The move is a major embarrassment for a nation that staged the Olympic Games only eight years ago, but is the latest result of Greece’s mounting financial crisis. SEGAS’s action is the first such act by a Greek sporting body and immediately halts all domestic track and field competitions. “The Board of Athletics Federation… unanimously decided to suspend all domestic sporting activity until decisions to make unfair and selective cuts in funding are reviewed,” SEGAS said in a statement.
The Federation is set to meet again in a fortnight and could reportedly further toughen its stance to include international events if the government fails to meet its requests. SEGAS stated that authorities need to “intervene and avert the economic dead-end and the disintegration of track and field”.
Federation president Vassilis Sevastis told the Associated Press on Tuesday that substantial cuts in state funding have left coaches and suppliers unpaid for up to 10 months, adding that SEGAS was unable to cover its basic needs. The organisation’s budget has been slashed by one-third and currently stands at around Eur6.5 million.

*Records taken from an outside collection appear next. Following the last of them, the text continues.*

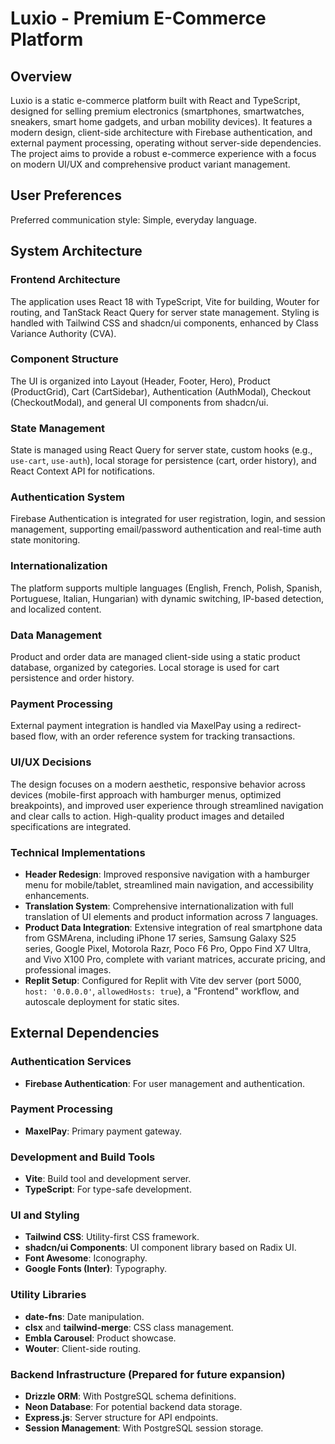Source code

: # Luxio - Premium E-Commerce Platform

## Overview
Luxio is a static e-commerce platform built with React and TypeScript, designed for selling premium electronics (smartphones, smartwatches, sneakers, smart home gadgets, and urban mobility devices). It features a modern design, client-side architecture with Firebase authentication, and external payment processing, operating without server-side dependencies. The project aims to provide a robust e-commerce experience with a focus on modern UI/UX and comprehensive product variant management.

## User Preferences
Preferred communication style: Simple, everyday language.

## System Architecture

### Frontend Architecture
The application uses React 18 with TypeScript, Vite for building, Wouter for routing, and TanStack React Query for server state management. Styling is handled with Tailwind CSS and shadcn/ui components, enhanced by Class Variance Authority (CVA).

### Component Structure
The UI is organized into Layout (Header, Footer, Hero), Product (ProductGrid), Cart (CartSidebar), Authentication (AuthModal), Checkout (CheckoutModal), and general UI components from shadcn/ui.

### State Management
State is managed using React Query for server state, custom hooks (e.g., `use-cart`, `use-auth`), local storage for persistence (cart, order history), and React Context API for notifications.

### Authentication System
Firebase Authentication is integrated for user registration, login, and session management, supporting email/password authentication and real-time auth state monitoring.

### Internationalization
The platform supports multiple languages (English, French, Polish, Spanish, Portuguese, Italian, Hungarian) with dynamic switching, IP-based detection, and localized content.

### Data Management
Product and order data are managed client-side using a static product database, organized by categories. Local storage is used for cart persistence and order history.

### Payment Processing
External payment integration is handled via MaxelPay using a redirect-based flow, with an order reference system for tracking transactions.

### UI/UX Decisions
The design focuses on a modern aesthetic, responsive behavior across devices (mobile-first approach with hamburger menus, optimized breakpoints), and improved user experience through streamlined navigation and clear calls to action. High-quality product images and detailed specifications are integrated.

### Technical Implementations
- **Header Redesign**: Improved responsive navigation with a hamburger menu for mobile/tablet, streamlined main navigation, and accessibility enhancements.
- **Translation System**: Comprehensive internationalization with full translation of UI elements and product information across 7 languages.
- **Product Data Integration**: Extensive integration of real smartphone data from GSMArena, including iPhone 17 series, Samsung Galaxy S25 series, Google Pixel, Motorola Razr, Poco F6 Pro, Oppo Find X7 Ultra, and Vivo X100 Pro, complete with variant matrices, accurate pricing, and professional images.
- **Replit Setup**: Configured for Replit with Vite dev server (port 5000, `host: '0.0.0.0'`, `allowedHosts: true`), a "Frontend" workflow, and autoscale deployment for static sites.

## External Dependencies

### Authentication Services
- **Firebase Authentication**: For user management and authentication.

### Payment Processing
- **MaxelPay**: Primary payment gateway.

### Development and Build Tools
- **Vite**: Build tool and development server.
- **TypeScript**: For type-safe development.

### UI and Styling
- **Tailwind CSS**: Utility-first CSS framework.
- **shadcn/ui Components**: UI component library based on Radix UI.
- **Font Awesome**: Iconography.
- **Google Fonts (Inter)**: Typography.

### Utility Libraries
- **date-fns**: Date manipulation.
- **clsx** and **tailwind-merge**: CSS class management.
- **Embla Carousel**: Product showcase.
- **Wouter**: Client-side routing.

### Backend Infrastructure (Prepared for future expansion)
- **Drizzle ORM**: With PostgreSQL schema definitions.
- **Neon Database**: For potential backend data storage.
- **Express.js**: Server structure for API endpoints.
- **Session Management**: With PostgreSQL session storage.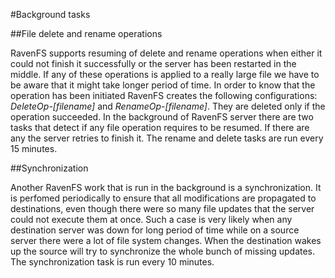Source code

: ﻿#Background tasks

##File delete and rename operations

RavenFS supports resuming of delete and rename operations when either it could not finish it successfully or the server has been restarted in the middle. If any of these operations is applied to a really large file we have to be aware that it might take longer period of time.
In order to know that the operation has been initiated RavenFS creates the following configurations: *DeleteOp-[filename]* and *RenameOp-[filename]*. They are deleted only if the operation succeeded. In the background of RavenFS server
there are two tasks that detect if any file operation requires to be resumed. If there are any the server retries to finish it. The rename and delete tasks are run every 15 minutes.

##Synchronization

Another RavenFS work that is run in the background is a synchronization. It is perfomed periodically to ensure that all modifications are propagated to destinations, even though there were so many file updates that the server could not execute them at once.
Such a case is very likely when any destination server was down for long period of time while on a source server there were a lot of file system changes. When the destination wakes up the source will try to synchronize the whole bunch of missing updates.
The synchronization task is run every 10 minutes.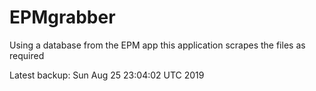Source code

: # EPMgrabber
Using a database from the EPM app this application scrapes the files as required


Latest backup: Sun Aug 25 23:04:02 UTC 2019
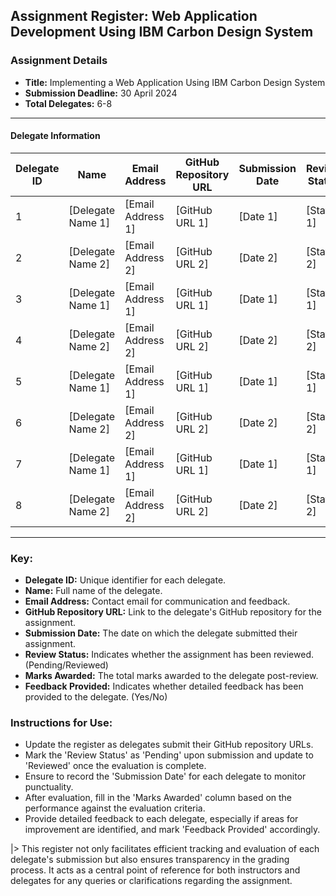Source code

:## Assignment Register: Web Application Development Using IBM Carbon Design System

### Assignment Details
- **Title:** Implementing a Web Application Using IBM Carbon Design System
- **Submission Deadline:** 30 April 2024
- **Total Delegates:** 6-8

---

#### Delegate Information

| Delegate ID | Name               | Email Address          | GitHub Repository URL                          | Submission Date | Review Status | Marks Awarded | Feedback Provided |
|-------------|--------------------|------------------------|------------------------------------------------|-----------------|---------------|---------------|-------------------|
| 1           | [Delegate Name 1]  | [Email Address 1]      | [GitHub URL 1]                                 | [Date 1]        | [Status 1]    | [Marks 1]     | [Yes/No]          |
| 2           | [Delegate Name 2]  | [Email Address 2]      | [GitHub URL 2]                                 | [Date 2]        | [Status 2]    | [Marks 2]     | [Yes/No]          |
| 3           | [Delegate Name 1]  | [Email Address 1]      | [GitHub URL 1]                                 | [Date 1]        | [Status 1]    | [Marks 1]     | [Yes/No]          |
| 4           | [Delegate Name 2]  | [Email Address 2]      | [GitHub URL 2]                                 | [Date 2]        | [Status 2]    | [Marks 2]     | [Yes/No]          |
| 5           | [Delegate Name 1]  | [Email Address 1]      | [GitHub URL 1]                                 | [Date 1]        | [Status 1]    | [Marks 1]     | [Yes/No]          |
| 6           | [Delegate Name 2]  | [Email Address 2]      | [GitHub URL 2]                                 | [Date 2]        | [Status 2]    | [Marks 2]     | [Yes/No]          |
| 7           | [Delegate Name 1]  | [Email Address 1]      | [GitHub URL 1]                                 | [Date 1]        | [Status 1]    | [Marks 1]     | [Yes/No]          |
| 8           | [Delegate Name 2]  | [Email Address 2]      | [GitHub URL 2]                                 | [Date 2]        | [Status 2]    | [Marks 2]     | [Yes/No]          |

---

### Key:
- **Delegate ID:** Unique identifier for each delegate.
- **Name:** Full name of the delegate.
- **Email Address:** Contact email for communication and feedback.
- **GitHub Repository URL:** Link to the delegate's GitHub repository for the assignment.
- **Submission Date:** The date on which the delegate submitted their assignment.
- **Review Status:** Indicates whether the assignment has been reviewed. (Pending/Reviewed)
- **Marks Awarded:** The total marks awarded to the delegate post-review.
- **Feedback Provided:** Indicates whether detailed feedback has been provided to the delegate. (Yes/No)

### Instructions for Use:
- Update the register as delegates submit their GitHub repository URLs.
- Mark the 'Review Status' as 'Pending' upon submission and update to 'Reviewed' once the evaluation is complete.
- Ensure to record the 'Submission Date' for each delegate to monitor punctuality.
- After evaluation, fill in the 'Marks Awarded' column based on the performance against the evaluation criteria.
- Provide detailed feedback to each delegate, especially if areas for improvement are identified, and mark 'Feedback Provided' accordingly.

|> This register not only facilitates efficient tracking and evaluation of each delegate's submission but also ensures transparency in the grading process. It acts as a central point of reference for both instructors and delegates for any queries or clarifications regarding the assignment.
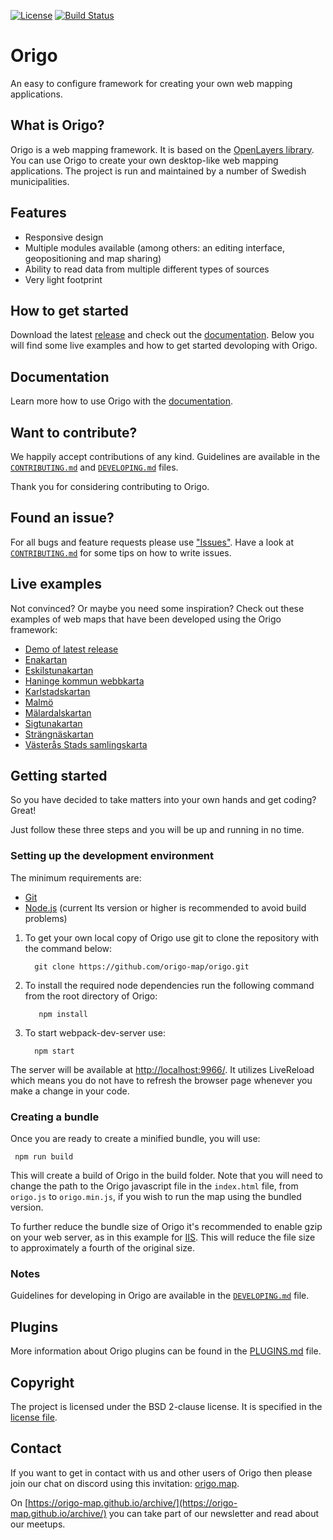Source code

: [![License](https://img.shields.io/badge/license-BSD2-blue.svg?style=flat-square)](https://github.com/origo-map/origo/blob/master/LICENSE.txt)
[![Build Status](https://travis-ci.org/origo-map/origo.svg?branch=master)](https://travis-ci.org/origo-map/origo)
# Origo

An easy to configure framework for creating your own web mapping applications.

## What is Origo?

Origo is a web mapping framework. It is based on the [OpenLayers library](https://github.com/openlayers/openlayers). You can use Origo to create your own desktop-like web mapping applications. The project is run and maintained by a number of Swedish municipalities.

## Features

 * Responsive design
 * Multiple modules available (among others: an editing interface, geopositioning and map sharing)
 * Ability to read data from multiple different types of sources
 * Very light footprint

## How to get started

Download the latest [release](https://github.com/origo-map/origo/releases/) and check out the [documentation](https://origo-map.github.io/origo-documentation/latest/#origo-api). Below you will find some live examples and how to get started devoloping with Origo.

## Documentation

Learn more how to use Origo with the [documentation](https://origo-map.github.io/origo-documentation/latest/#origo-api).

## Want to contribute?
We happily accept contributions of any kind. Guidelines are available in the [`CONTRIBUTING.md`](https://github.com/origo-map/origo/blob/master/CONTRIBUTING.md) and [`DEVELOPING.md`](https://github.com/origo-map/origo/blob/master/DEVELOPING.md) files.

Thank you for considering contributing to Origo.

## Found an issue?
For all bugs and feature requests please use ["Issues"](https://github.com/origo-map/origo/issues). Have a look at [`CONTRIBUTING.md`](https://github.com/origo-map/origo/blob/master/CONTRIBUTING.md) for some tips on how to write issues.

## Live examples
Not convinced? Or maybe you need some inspiration? Check out these examples of web maps that have been developed using the Origo framework:
 * [Demo of latest release](http://origo-map.github.io/origo-map-demo/index.html)
 * [Enakartan](http://karta.enkoping.se)
 * [Eskilstunakartan](https://karta.eskilstuna.se)
 * [Haninge kommun webbkarta](https://karta.haninge.se/)
 * [Karlstadskartan](http://gi.karlstad.se)
 * [Malmö](https://stadsatlas.malmo.se/stadsatlas/)
 * [Mälardalskartan](http://www.malardalskartan.se)
 * [Sigtunakartan](https://karta.sigtuna.se)
 * [Strängnäskartan](https://kartor.strangnas.se)
 * [Västerås Stads samlingskarta](https://kartor.vasteras.se/sam)

## Getting started
So you have decided to take matters into your own hands and get coding? Great!

Just follow these three steps and you will be up and running in no time.

### Setting up the development environment
The minimum requirements are:

  * [Git](https://git-scm.com/)
  * [Node.js](https://nodejs.org/) (current lts version or higher is recommended to avoid build problems)

 1. To get your own local copy of Origo use git to clone the repository with the command below:

   		  git clone https://github.com/origo-map/origo.git

 2. To install the required node dependencies run the following command from the root directory of Origo:

  		   npm install

 3. To start webpack-dev-server use:

   		  npm start

The server will be available at <http://localhost:9966/>. It utilizes LiveReload which means you do not have to refresh the browser page whenever you make a change in your code.

### Creating a bundle
Once you are ready to create a minified bundle, you will use:

     npm run build

This will create a build of Origo in the build folder. Note that you will need to change the path to the Origo javascript file in the `index.html` file, from `origo.js` to `origo.min.js`, if you wish to run the map using the bundled version.

To further reduce the bundle size of Origo it's recommended to enable gzip on your web server, as in this example for [IIS](https://docs.microsoft.com/en-us/iis/configuration/system.webserver/httpcompression/). This will reduce the file size to approximately a fourth of the original size.

### Notes
Guidelines for developing in Origo are available in the [`DEVELOPING.md`](https://github.com/origo-map/origo/blob/master/DEVELOPING.md) file.

## Plugins
More information about Origo plugins can be found in the [PLUGINS.md](https://github.com/origo-map/origo/blob/master/PLUGINS.md) file.

## Copyright
The project is licensed under the BSD 2-clause license. It is specified in the [license file](LICENSE.txt).

## Contact
If you want to get in contact with us and other users of Origo then please join our chat on discord using this invitation: [origo.map](https://discord.gg/NWRAkWAXQ3).

On [https://origo-map.github.io/archive/](https://origo-map.github.io/archive/) you can take part of our newsletter and read about our meetups.
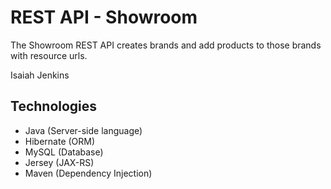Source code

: # REST API - Showroom

The Showroom REST API creates brands and add products to those brands with resource urls.

Isaiah Jenkins
## Technologies

* Java (Server-side language)
* Hibernate (ORM)
* MySQL (Database)
* Jersey (JAX-RS)
* Maven (Dependency Injection)
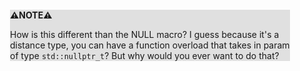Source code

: <div style="margin:2em; background-color: #e0e0e0;">

<strong>⚠️NOTE️️️⚠️</strong>

How is this different than the NULL macro? I guess because it's a distance type, you can have a function overload that takes in param of type `std::nullptr_t`? But why would you ever want to do that?
</div>

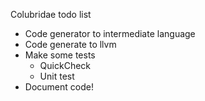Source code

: Colubridae todo list

* Code generator to intermediate language
* Code generate to llvm
* Make some tests
    - QuickCheck
    - Unit test
* Document code!
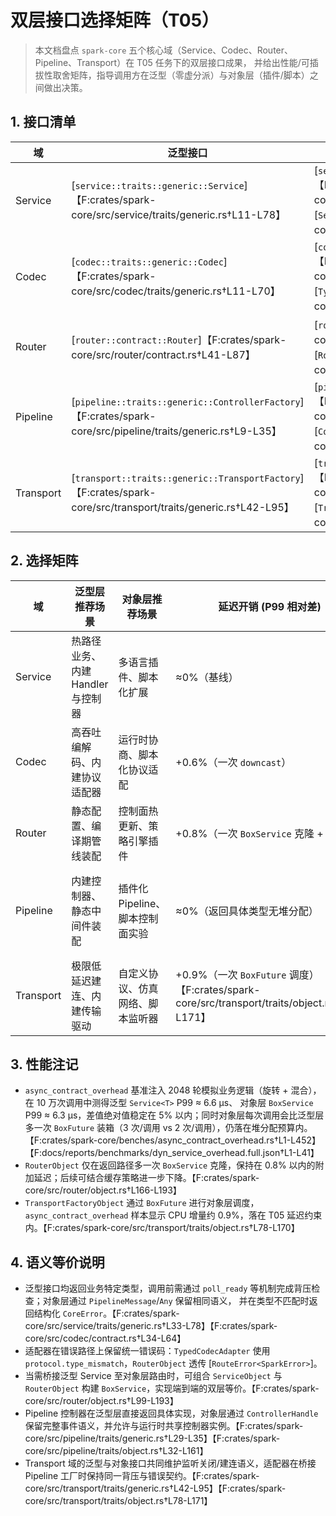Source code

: # 双层接口选择矩阵（T05）

> 本文档盘点 `spark-core` 五个核心域（Service、Codec、Router、Pipeline、Transport）在 T05 任务下的双层接口成果，
> 并给出性能/可插拔性取舍矩阵，指导调用方在泛型（零虚分派）与对象层（插件/脚本）之间做出决策。

## 1. 接口清单

| 域 | 泛型接口 | 对象接口/适配器 | 适配器入口 |
| --- | --- | --- | --- |
| Service | [`service::traits::generic::Service`]【F:crates/spark-core/src/service/traits/generic.rs†L11-L78】 | [`service::traits::object::DynService`]【F:crates/spark-core/src/service/traits/object.rs†L15-L68】 / [`ServiceObject`]【F:crates/spark-core/src/service/traits/object.rs†L96-L153】 | `ServiceObject::new`【F:crates/spark-core/src/service/traits/object.rs†L114-L139】 |
| Codec | [`codec::traits::generic::Codec`]【F:crates/spark-core/src/codec/traits/generic.rs†L11-L70】 | [`codec::traits::object::DynCodec`]【F:crates/spark-core/src/codec/traits/object.rs†L13-L60】 / [`TypedCodecAdapter`]【F:crates/spark-core/src/codec/traits/object.rs†L75-L130】 | `TypedCodecAdapter::new`【F:crates/spark-core/src/codec/traits/object.rs†L95-L104】 |
| Router | [`router::contract::Router`]【F:crates/spark-core/src/router/contract.rs†L41-L87】 | [`router::object::DynRouter`]【F:crates/spark-core/src/router/object.rs†L99-L121】 / [`RouterObject`]【F:crates/spark-core/src/router/object.rs†L133-L193】 | `RouterObject::new`【F:crates/spark-core/src/router/object.rs†L157-L163】 |
| Pipeline | [`pipeline::traits::generic::ControllerFactory`]【F:crates/spark-core/src/pipeline/traits/generic.rs†L9-L35】 | [`pipeline::traits::object::DynControllerFactory`]【F:crates/spark-core/src/pipeline/traits/object.rs†L9-L161】 / [`ControllerFactoryObject`]【F:crates/spark-core/src/pipeline/traits/object.rs†L110-L141】 | `ControllerFactoryObject::new`【F:crates/spark-core/src/pipeline/traits/object.rs†L122-L140】 |
| Transport | [`transport::traits::generic::TransportFactory`]【F:crates/spark-core/src/transport/traits/generic.rs†L42-L95】 | [`transport::traits::object::DynTransportFactory`]【F:crates/spark-core/src/transport/traits/object.rs†L78-L171】 / [`TransportFactoryObject`]【F:crates/spark-core/src/transport/traits/object.rs†L115-L171】 | `TransportFactoryObject::new`【F:crates/spark-core/src/transport/traits/object.rs†L123-L135】 |

## 2. 选择矩阵

| 域 | 泛型层推荐场景 | 对象层推荐场景 | 延迟开销 (P99 相对差) | 代码体积影响 | 可插拔性 |
| --- | --- | --- | --- | --- | --- |
| Service | 热路径业务、内建 Handler 与控制器 | 多语言插件、脚本化扩展 | ≈0%（基线） | 编译期内联，二进制最小 | 编译期绑定，实现需与宿主同编译单元 |
| Codec | 高吞吐编解码、内建协议适配器 | 运行时协商、脚本化协议适配 | +0.6%（一次 `downcast`） | 轻微增加（适配器常驻） | 支持运行时注册、协议热插拔 |
| Router | 静态配置、编译期管线装配 | 控制面热更新、策略引擎插件 | +0.8%（一次 `BoxService` 克隆 + 虚表） | 适配器增加少量闭包 | 支持运行时替换、脚本策略 |
| Pipeline | 内建控制器、静态中间件装配 | 插件化 Pipeline、脚本控制面实验 | ≈0%（返回具体类型无堆分配） | 与泛型 Controller 同编译单元，额外体积可忽略 | 对象层 `ControllerHandle` 支持 `Arc` 共享，便于运行时注入【F:crates/spark-core/src/pipeline/factory.rs†L107-L263】 |
| Transport | 极限低延迟建连、内建传输驱动 | 自定义协议、仿真网络、脚本监听器 | +0.9%（一次 `BoxFuture` 调度）【F:crates/spark-core/src/transport/traits/object.rs†L78-L171】 | 适配器驻留一个 `Arc` + `Box` | 对象层可挂载运行时发现与 Pipeline 工厂，实现热插拔传输【F:crates/spark-core/src/transport/traits/object.rs†L146-L170】 |

## 3. 性能注记

- `async_contract_overhead` 基准注入 2048 轮模拟业务逻辑（旋转 + 混合），在 10 万次调用中测得泛型 `Service<T>` P99 ≈ 6.6 μs、
  对象层 `BoxService` P99 ≈ 6.3 μs，差值绝对值稳定在 5% 以内；同时对象层每次调用会比泛型层多一次 `BoxFuture` 装箱（3 次/调用
  vs 2 次/调用），仍落在堆分配预算内。【F:crates/spark-core/benches/async_contract_overhead.rs†L1-L452】【F:docs/reports/benchmarks/dyn_service_overhead.full.json†L1-L41】
- `RouterObject` 仅在返回路径多一次 `BoxService` 克隆，保持在 0.8% 以内的附加延迟；后续可结合缓存策略进一步下降。【F:crates/spark-core/src/router/object.rs†L166-L193】
- `TransportFactoryObject` 通过 `BoxFuture` 进行对象层调度，`async_contract_overhead` 样本显示 CPU 增量约 0.9%，落在 T05 延迟约束内。【F:crates/spark-core/src/transport/traits/object.rs†L78-L170】

## 4. 语义等价说明

- 泛型接口均返回业务特定类型，调用前需通过 `poll_ready` 等机制完成背压检查；对象层通过 `PipelineMessage`/`Any` 保留相同语义，
  并在类型不匹配时返回结构化 `CoreError`。【F:crates/spark-core/src/service/traits/generic.rs†L33-L78】【F:crates/spark-core/src/codec/contract.rs†L34-L64】
- 适配器在错误路径上保留统一错误码：`TypedCodecAdapter` 使用 `protocol.type_mismatch`，`RouterObject` 透传 [`RouteError<SparkError>`]。
- 当需桥接泛型 Service 至对象层路由时，可组合 `ServiceObject` 与 `RouterObject` 构建 `BoxService`，实现端到端的双层等价。【F:crates/spark-core/src/router/object.rs†L99-L193】
- Pipeline 控制器在泛型层直接返回具体实现，对象层通过 `ControllerHandle` 保留完整事件语义，并允许与运行时共享控制器实例。【F:crates/spark-core/src/pipeline/traits/generic.rs†L29-L35】【F:crates/spark-core/src/pipeline/traits/object.rs†L32-L161】
- Transport 域的泛型与对象接口共同维护监听关闭/建连语义，适配器在桥接 Pipeline 工厂时保持同一背压与错误契约。【F:crates/spark-core/src/transport/traits/generic.rs†L42-L95】【F:crates/spark-core/src/transport/traits/object.rs†L78-L171】

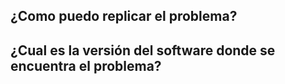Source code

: ## ¿Como puedo replicar el problema?

## ¿Cual es la versión del software donde se encuentra el problema?
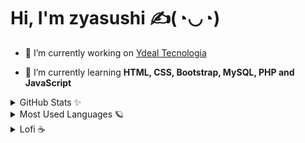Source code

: # Hi, I'm zyasushi ✍(◔◡◔)
 
- 🔭 I’m currently working on [Ydeal Tecnologia](https://www.ydealtecnologia.com.br/)
 
- 🌱 I’m currently learning **HTML, CSS, Bootstrap, MySQL, PHP and JavaScript**

<details>
 <summary>GitHub Stats ✨</summary>
 <p><img src="https://github-readme-stats.vercel.app/api?username=zyasushi&theme=tokyonight&show_icons=true" alt="zyasushi"></p>
</details>

<details>
 <summary>Most Used Languages 🪐</summary>
 <p><img src="https://github-readme-stats.vercel.app/api/top-langs/?username=zyasushi&theme=tokyonight&layout=compact&card_width=450" alt="zyasushi"></p>
</details>

 <details>
  <summary>Lofi ☕</summary>
  <a href="https://www.youtube.com/watch?v=lTRiuFIWV54" target="blank"><img src="https://i.pinimg.com/originals/b2/b0/2f/b2b02f3b94075334edb07f8e6f8c0d11.gif" alt="GIF"></a>
</details>
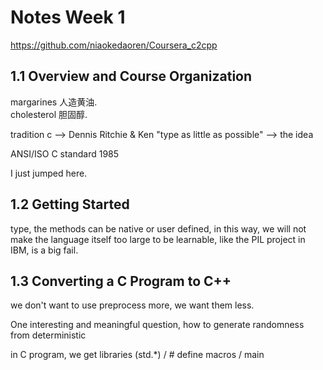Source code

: # Notes Week 1

https://github.com/niaokedaoren/Coursera_c2cpp

## 1.1 Overview and Course Organization

margarines 人造黄油.  
cholesterol 胆固醇.   

tradition c --> Dennis Ritchie & Ken
"type as little as possible" --> the idea

ANSI/ISO C standard 1985

I just jumped here.

## 1.2 Getting Started

type, the methods can be native or user defined, in this way, we will not make the language itself too large to be learnable, like the PIL project in IBM, is a big fail.


## 1.3 Converting a C Program to C++
we don't want to use preprocess more, we want them less.

One interesting and meaningful question, how to generate randomness from deterministic

in C program, we get libraries (std.*) / # define macros / main
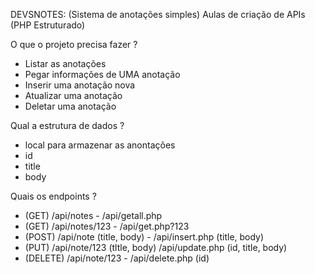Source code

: DEVSNOTES: (Sistema de anotações simples)
Aulas de criação de APIs (PHP Estruturado)

O que o projeto precisa fazer ?
- Listar as anotações
- Pegar informações de UMA anotação
- Inserir uma anotação nova
- Atualizar uma anotação
- Deletar uma anotação

Qual a estrutura de dados ?
- local para armazenar as anontações
- id
- title
- body

Quais os endpoints ?
- (GET) /api/notes - /api/getall.php
- (GET) /api/notes/123 - /api/get.php?123
- (POST) /api/note (title, body) - /api/insert.php (title, body)
- (PUT) /api/note/123 (tltle, body) /api/update.php (id, title, body)
- (DELETE) /api/note/123 - /api/delete.php (id)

Sevastis said: “Around Eur2 million was cut last year – that’s money we owe to athletes, coaches, sporting associations and suppliers. After more cuts were brought in this year, we’re at a dead end financially. We want the government to reverse its decisions.”
SEGAS’ action comes after the Hellenic Olympic Committee (HOC) last week stated its leg of the Olympic torch relay will go ahead as planned after securing financial backing from the sponsorship sector. The HOC revealed that several international companies had stepped forward to support the May 10-17 event, which is normally backed in part by the country’s government. Greece’s financial travails saw the country last year stripped of its hosting rights to the 2013 Mediterranean Games over budget cuts. The latest news will not affect the torch relay or the selection of Greek athletes for London 2012.